Muriel cited a French synesthete who links voices to perfumes. One evoked Chanel. Miriam shared a mirror-neuron moment from the performance: Emily’s plank pose triggered a visceral echo in her own body. We connected this to empathy as embodied simulation, per aesthetic research.
Accessibility and Embodiment: Reframing Who Art Is For
Leona and Miriam challenged sight-centric defaults. Multisensory layering opens doors. Scent, voice, motion invite diverse entry, but risks overload if unconsidered. Leona advocated opportunity over mandate: flexible design, not universal access. Miriam stressed warnings, self-identification, and respect for sensory variance.
Audience questions on evaluation sparked ideas: define success via mission (awareness? discourse?), invite community writing, counter perfume commodification with critical conversation.
Ruminations: Agency and Accessibility
Agency in Scent Art Scent enters the body uninvited. It is intimate, tied to breath and memory. Andreas noted gallery visitors often needed explicit permission to engage. Without it, they might never choose to smell. With permission, personal histories activate; meaning becomes co-created. Agency demands ethical framing: opt-in mechanics, allergy awareness, trauma sensitivity.
Accessibility Through Opportunity Design for variance, not universality. Modular experiences, scent-optional zones, verbal cues. Leona’s “opportunities” approach. Miriam: embodiment differs wildly; what opens for one may close for another. Multisensory art asks: Who is this for? The answer: everyone, on their terms.

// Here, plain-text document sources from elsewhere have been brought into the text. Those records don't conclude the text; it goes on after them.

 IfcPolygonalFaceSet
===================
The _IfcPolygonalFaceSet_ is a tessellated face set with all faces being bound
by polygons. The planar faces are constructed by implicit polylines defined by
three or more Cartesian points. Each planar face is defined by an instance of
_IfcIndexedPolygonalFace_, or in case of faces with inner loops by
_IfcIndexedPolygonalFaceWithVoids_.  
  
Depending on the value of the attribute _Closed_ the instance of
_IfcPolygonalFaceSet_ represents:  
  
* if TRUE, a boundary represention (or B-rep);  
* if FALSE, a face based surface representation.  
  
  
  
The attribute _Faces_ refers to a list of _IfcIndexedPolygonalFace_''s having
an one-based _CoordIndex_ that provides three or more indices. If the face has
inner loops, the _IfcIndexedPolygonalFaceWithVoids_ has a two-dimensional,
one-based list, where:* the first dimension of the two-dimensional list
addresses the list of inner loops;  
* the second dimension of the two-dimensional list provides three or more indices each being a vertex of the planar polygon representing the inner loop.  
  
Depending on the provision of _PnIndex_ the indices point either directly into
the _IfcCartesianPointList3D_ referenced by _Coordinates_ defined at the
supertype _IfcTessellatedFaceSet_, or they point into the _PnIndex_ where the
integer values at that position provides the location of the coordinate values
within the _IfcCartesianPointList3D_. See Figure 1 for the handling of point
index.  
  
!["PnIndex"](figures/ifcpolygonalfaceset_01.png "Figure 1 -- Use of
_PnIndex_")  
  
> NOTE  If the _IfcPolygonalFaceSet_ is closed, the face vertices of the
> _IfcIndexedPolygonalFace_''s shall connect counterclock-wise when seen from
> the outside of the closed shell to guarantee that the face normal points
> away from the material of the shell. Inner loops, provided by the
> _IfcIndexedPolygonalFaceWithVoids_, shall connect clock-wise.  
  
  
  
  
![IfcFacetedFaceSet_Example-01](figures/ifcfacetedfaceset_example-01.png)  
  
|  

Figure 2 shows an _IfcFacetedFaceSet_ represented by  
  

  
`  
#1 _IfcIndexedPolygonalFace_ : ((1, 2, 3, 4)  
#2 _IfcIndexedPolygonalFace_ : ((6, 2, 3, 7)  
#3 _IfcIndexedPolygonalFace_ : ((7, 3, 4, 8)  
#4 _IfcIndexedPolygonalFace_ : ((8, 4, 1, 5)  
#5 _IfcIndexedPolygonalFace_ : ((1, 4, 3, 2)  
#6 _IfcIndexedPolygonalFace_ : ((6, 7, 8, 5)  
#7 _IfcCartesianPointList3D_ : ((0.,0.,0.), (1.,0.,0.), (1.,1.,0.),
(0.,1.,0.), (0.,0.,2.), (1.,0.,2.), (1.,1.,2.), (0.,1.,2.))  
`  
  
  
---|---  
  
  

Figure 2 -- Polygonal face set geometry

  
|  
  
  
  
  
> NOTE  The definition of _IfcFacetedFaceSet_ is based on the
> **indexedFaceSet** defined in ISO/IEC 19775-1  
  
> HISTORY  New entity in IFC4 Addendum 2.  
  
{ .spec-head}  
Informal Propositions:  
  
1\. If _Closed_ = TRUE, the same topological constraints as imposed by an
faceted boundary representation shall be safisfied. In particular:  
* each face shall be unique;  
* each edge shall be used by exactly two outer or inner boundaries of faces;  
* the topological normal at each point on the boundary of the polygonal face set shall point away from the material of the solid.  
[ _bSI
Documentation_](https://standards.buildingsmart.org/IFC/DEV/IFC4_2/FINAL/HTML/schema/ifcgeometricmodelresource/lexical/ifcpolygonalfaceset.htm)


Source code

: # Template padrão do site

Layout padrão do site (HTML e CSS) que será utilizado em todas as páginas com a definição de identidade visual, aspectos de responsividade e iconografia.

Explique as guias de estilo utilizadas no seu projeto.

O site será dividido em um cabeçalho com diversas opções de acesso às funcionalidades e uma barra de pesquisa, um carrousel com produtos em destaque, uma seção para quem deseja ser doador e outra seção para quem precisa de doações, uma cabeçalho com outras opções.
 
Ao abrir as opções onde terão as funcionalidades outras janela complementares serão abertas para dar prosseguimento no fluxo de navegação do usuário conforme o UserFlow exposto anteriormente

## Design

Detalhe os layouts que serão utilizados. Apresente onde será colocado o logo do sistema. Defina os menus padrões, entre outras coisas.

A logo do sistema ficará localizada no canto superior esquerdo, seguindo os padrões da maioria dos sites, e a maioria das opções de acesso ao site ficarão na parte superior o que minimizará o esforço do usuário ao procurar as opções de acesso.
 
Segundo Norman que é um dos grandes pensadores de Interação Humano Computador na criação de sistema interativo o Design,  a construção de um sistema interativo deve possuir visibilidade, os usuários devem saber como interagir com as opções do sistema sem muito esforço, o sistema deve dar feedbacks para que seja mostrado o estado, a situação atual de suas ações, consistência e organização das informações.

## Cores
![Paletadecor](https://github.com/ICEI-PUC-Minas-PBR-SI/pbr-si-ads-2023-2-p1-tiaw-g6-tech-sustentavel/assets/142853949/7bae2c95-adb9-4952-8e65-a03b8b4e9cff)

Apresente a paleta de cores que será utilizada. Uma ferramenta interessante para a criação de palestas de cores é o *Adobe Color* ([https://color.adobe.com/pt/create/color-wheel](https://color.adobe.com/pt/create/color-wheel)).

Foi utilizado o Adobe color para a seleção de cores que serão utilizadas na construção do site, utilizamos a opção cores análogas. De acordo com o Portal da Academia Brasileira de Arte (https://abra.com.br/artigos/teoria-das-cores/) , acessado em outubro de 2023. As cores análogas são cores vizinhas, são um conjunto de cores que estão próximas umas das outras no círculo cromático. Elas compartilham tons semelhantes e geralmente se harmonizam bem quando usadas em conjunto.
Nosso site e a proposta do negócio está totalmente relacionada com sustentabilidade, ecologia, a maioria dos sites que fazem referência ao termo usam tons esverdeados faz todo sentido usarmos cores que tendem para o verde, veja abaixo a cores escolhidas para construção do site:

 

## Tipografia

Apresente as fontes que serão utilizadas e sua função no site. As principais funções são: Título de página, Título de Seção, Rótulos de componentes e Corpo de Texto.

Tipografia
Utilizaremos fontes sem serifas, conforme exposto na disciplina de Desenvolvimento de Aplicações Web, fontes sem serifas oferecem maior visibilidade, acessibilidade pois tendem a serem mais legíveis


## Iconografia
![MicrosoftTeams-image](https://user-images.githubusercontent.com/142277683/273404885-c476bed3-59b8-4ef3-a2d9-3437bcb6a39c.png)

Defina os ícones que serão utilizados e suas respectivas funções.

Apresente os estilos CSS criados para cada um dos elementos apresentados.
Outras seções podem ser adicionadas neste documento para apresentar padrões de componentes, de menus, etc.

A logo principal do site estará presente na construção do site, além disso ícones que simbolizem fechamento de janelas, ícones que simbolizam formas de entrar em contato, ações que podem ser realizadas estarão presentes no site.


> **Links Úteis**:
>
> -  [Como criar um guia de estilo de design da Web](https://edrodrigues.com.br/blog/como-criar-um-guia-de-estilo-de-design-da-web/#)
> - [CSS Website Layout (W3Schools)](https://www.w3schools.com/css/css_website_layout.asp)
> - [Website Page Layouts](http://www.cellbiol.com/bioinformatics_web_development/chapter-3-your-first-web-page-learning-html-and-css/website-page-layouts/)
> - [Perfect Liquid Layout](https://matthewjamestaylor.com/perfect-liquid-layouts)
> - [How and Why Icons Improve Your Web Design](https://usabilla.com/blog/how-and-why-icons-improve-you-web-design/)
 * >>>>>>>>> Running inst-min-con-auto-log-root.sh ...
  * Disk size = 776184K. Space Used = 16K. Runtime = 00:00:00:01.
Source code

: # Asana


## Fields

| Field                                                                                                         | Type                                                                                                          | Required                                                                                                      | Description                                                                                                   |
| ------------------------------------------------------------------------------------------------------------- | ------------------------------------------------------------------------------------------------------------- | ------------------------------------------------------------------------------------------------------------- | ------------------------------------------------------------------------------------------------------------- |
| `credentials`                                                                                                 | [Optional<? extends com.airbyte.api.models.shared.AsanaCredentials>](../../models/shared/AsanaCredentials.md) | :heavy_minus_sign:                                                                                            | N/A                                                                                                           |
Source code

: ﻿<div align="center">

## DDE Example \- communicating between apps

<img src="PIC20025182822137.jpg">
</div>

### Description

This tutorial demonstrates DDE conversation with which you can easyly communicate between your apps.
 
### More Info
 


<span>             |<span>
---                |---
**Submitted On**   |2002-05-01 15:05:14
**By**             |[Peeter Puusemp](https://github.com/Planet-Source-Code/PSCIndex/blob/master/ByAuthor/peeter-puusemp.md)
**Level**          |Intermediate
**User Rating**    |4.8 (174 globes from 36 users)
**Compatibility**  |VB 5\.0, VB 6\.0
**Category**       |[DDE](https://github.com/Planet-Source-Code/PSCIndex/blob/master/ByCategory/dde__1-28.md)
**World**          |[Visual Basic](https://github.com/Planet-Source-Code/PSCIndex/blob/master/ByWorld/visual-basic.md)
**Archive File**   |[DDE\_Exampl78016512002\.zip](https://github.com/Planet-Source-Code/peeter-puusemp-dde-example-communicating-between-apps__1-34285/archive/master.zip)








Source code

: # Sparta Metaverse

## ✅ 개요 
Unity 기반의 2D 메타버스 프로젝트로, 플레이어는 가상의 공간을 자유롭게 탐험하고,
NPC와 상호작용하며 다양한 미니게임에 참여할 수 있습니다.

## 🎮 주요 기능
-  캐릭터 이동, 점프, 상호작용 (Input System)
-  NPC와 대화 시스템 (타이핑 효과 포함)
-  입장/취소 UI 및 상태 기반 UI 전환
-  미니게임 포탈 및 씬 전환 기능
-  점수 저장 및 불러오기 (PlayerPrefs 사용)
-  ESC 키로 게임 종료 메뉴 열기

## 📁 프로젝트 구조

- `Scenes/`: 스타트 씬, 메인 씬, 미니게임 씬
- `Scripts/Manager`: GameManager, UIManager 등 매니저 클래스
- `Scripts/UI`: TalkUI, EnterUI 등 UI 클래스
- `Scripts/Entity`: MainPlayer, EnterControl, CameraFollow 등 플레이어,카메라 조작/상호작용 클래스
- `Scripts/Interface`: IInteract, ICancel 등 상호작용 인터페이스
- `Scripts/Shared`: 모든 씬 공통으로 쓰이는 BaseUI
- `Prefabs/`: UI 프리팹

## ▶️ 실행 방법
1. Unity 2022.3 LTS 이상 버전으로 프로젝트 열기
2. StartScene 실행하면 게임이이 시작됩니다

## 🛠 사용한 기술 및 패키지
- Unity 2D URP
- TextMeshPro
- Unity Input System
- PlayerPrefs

More Sensory Conversations
The symposium didn’t resolve everything, but it affirmed that cross-sensory work thrives in the spaces between: gaps in translation, rhythms in time, resonances in bodies.
If you’re inspired, I’d love to hear your thoughts in the comments. Have you experienced synesthetic moments? How do you navigate accessibility in your creative life?
Muriel, Emily, and I are brainstorming what’s next for Sensory Symphony, so stay tuned. In the meantime, thanks to all panelists and attendees for this enriching exchange.
Until next time,
M Dougherty


That sounds like a really interesting symposium. Need to watch the full. I love some of the ideas that you tease out. I have to admit that I’m skeptical of claims of synesthesia, not that it doesn’t exist, but more that it seems like it’s a free pass to creativity/authority. I try to interrogate any synesthetic thought I have or think I have.